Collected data
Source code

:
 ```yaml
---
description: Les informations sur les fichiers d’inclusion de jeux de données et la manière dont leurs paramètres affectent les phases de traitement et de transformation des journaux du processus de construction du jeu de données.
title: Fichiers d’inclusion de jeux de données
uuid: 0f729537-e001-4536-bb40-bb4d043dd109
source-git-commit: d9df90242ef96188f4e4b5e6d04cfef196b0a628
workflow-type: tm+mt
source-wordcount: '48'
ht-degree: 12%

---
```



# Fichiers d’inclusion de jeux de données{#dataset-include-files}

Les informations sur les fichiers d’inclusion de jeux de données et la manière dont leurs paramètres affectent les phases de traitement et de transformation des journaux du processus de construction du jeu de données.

--

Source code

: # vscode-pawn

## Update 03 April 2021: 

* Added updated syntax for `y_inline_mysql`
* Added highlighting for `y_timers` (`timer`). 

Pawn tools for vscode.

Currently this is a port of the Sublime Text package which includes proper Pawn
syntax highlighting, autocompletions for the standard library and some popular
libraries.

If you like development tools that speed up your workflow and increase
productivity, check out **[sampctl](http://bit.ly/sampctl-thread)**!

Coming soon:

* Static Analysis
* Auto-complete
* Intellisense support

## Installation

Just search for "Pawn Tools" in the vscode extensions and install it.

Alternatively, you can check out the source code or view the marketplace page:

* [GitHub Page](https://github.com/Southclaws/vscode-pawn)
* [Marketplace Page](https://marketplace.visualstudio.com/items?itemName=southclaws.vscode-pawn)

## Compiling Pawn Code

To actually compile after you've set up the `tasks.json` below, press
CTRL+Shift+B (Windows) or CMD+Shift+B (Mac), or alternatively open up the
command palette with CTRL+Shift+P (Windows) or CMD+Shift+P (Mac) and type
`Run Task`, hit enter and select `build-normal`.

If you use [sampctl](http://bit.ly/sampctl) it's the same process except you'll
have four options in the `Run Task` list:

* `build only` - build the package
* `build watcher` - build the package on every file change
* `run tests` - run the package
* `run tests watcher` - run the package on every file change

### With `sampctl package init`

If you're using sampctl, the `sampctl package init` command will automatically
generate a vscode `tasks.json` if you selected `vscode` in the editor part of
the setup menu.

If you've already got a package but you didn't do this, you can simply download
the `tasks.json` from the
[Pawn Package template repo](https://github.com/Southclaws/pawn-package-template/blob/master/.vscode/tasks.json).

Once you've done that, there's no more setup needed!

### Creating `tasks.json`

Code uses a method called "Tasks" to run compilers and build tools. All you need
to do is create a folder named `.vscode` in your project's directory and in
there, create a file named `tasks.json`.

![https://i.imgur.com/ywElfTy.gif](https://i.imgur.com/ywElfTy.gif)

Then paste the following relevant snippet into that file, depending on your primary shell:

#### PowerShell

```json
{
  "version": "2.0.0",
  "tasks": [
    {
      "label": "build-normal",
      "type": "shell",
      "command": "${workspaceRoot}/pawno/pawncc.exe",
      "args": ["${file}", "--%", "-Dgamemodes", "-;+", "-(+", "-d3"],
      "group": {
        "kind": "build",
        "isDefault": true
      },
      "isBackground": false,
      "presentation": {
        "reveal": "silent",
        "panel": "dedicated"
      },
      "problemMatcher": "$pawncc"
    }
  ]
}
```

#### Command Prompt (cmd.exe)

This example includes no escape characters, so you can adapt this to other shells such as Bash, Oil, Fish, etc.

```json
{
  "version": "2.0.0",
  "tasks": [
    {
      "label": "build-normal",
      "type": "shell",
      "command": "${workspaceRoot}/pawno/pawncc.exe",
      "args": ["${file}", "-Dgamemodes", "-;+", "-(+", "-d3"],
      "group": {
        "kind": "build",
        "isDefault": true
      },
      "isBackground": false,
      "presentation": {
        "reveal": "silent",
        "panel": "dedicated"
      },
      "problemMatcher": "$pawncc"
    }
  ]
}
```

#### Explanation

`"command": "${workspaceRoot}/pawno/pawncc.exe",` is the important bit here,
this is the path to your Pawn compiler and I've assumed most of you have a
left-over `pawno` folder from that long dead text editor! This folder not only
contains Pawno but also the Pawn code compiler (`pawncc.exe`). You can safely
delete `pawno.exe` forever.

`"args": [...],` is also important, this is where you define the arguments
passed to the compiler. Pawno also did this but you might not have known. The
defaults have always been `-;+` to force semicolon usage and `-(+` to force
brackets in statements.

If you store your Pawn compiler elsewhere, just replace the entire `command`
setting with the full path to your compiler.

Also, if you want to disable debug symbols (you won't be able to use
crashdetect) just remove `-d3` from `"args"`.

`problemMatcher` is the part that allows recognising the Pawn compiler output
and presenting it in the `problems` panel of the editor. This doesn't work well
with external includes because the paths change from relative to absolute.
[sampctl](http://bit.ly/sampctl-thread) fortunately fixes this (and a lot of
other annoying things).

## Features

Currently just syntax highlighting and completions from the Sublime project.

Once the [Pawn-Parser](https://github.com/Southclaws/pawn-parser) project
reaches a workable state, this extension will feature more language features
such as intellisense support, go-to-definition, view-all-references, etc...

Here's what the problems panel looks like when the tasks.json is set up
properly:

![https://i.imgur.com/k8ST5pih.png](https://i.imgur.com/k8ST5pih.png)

TASK: Only the count should be given: the number of lines in the entries above containing the word "important".

TASK RESPONSE: 2